(Information supplied)
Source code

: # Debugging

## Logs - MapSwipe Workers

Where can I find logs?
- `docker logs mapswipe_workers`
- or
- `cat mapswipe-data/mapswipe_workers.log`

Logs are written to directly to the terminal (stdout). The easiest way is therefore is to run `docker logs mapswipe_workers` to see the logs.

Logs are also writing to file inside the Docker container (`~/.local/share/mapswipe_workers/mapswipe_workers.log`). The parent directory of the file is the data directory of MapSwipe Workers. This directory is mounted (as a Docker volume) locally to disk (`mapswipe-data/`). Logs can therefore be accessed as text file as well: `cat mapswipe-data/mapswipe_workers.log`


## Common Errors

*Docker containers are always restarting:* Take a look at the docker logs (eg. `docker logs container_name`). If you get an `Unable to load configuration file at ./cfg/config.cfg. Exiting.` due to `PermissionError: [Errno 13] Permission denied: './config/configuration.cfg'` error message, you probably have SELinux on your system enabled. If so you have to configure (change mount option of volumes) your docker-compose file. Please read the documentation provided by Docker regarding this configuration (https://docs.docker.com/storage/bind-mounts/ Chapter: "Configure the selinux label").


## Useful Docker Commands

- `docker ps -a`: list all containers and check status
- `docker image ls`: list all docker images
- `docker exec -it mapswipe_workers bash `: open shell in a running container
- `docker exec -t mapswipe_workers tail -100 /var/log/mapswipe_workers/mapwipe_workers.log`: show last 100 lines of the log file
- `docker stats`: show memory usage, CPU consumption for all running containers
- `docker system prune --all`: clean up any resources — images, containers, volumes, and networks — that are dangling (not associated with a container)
(End Information supplied)
Could you transcribe each entry exactly as it stands?

● **Response to the exercise**:
Source code

: # Debugging

## Logs - MapSwipe Workers

Where can I find logs?
- `docker logs mapswipe_workers`
- or
- `cat mapswipe-data/mapswipe_workers.log`

Logs are written to directly to the terminal (stdout). The easiest way is therefore is to run `docker logs mapswipe_workers` to see the logs.

Logs are also writing to file inside the Docker container (`~/.local/share/mapswipe_workers/mapswipe_workers.log`). The parent directory of the file is the data directory of MapSwipe Workers. This directory is mounted (as a Docker volume) locally to disk (`mapswipe-data/`). Logs can therefore be accessed as text file as well: `cat mapswipe-data/mapswipe_workers.log`


## Common Errors

*Docker containers are always restarting:* Take a look at the docker logs (eg. `docker logs container_name`). If you get an `Unable to load configuration file at ./cfg/config.cfg. Exiting.` due to `PermissionError: [Errno 13] Permission denied: './config/configuration.cfg'` error message, you probably have SELinux on your system enabled. If so you have to configure (change mount option of volumes) your docker-compose file. Please read the documentation provided by Docker regarding this configuration (https://docs.docker.com/storage/bind-mounts/ Chapter: "Configure the selinux label").


## Useful Docker Commands

- `docker ps -a`: list all containers and check status
- `docker image ls`: list all docker images
- `docker exec -it mapswipe_workers bash `: open shell in a running container
- `docker exec -t mapswipe_workers tail -100 /var/log/mapswipe_workers/mapwipe_workers.log`: show last 100 lines of the log file
- `docker stats`: show memory usage, CPU consumption for all running containers
- `docker system prune --all`: clean up any resources — images, containers, volumes, and networks — that are dangling (not associated with a container)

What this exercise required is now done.